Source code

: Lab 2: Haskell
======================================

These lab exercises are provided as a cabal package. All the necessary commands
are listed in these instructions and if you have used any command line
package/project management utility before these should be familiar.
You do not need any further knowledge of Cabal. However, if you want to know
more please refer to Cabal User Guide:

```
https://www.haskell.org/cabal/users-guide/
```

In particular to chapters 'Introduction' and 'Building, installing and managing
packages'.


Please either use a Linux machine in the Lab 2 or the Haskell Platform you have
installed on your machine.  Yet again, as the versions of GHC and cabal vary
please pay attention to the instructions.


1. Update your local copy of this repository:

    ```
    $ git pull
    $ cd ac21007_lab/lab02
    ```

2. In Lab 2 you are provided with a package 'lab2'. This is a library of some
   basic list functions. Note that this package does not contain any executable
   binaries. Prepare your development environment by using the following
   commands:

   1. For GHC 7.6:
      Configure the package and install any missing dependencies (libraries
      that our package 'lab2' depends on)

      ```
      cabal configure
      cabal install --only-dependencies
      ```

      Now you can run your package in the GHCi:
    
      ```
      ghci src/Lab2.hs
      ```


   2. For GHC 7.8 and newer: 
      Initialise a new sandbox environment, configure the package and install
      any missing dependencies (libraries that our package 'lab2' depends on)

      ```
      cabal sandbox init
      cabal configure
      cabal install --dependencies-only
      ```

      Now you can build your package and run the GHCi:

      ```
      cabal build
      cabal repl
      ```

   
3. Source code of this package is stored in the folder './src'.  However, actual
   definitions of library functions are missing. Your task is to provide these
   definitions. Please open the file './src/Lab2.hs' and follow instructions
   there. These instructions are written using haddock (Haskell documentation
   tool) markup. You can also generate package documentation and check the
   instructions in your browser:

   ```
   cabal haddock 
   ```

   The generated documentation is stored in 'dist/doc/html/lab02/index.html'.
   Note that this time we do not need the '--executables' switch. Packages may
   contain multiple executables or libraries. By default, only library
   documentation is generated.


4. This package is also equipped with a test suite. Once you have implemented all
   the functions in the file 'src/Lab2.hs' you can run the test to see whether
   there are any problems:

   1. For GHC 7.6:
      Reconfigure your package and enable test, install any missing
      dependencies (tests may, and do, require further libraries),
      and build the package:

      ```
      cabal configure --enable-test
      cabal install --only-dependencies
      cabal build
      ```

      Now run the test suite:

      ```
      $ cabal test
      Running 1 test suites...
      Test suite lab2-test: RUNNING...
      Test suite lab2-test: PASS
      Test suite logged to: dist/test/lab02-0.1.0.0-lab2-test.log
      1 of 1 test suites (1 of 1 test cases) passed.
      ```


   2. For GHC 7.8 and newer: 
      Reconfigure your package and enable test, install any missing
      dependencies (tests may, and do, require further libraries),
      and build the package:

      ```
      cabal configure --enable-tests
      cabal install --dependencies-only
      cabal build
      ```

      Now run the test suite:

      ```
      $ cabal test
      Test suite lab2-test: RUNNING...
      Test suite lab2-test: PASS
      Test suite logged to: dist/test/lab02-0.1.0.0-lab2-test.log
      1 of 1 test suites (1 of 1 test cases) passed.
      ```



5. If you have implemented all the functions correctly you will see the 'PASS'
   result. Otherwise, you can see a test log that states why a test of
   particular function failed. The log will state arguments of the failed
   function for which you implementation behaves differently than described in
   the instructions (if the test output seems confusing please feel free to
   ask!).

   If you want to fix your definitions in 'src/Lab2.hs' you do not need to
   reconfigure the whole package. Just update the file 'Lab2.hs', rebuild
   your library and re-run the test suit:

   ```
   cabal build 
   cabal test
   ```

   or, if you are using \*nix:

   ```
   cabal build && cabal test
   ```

### [Task description]
Please count the lines of the entries above that include "particular" and give only the total.

### [Exercise answer]
2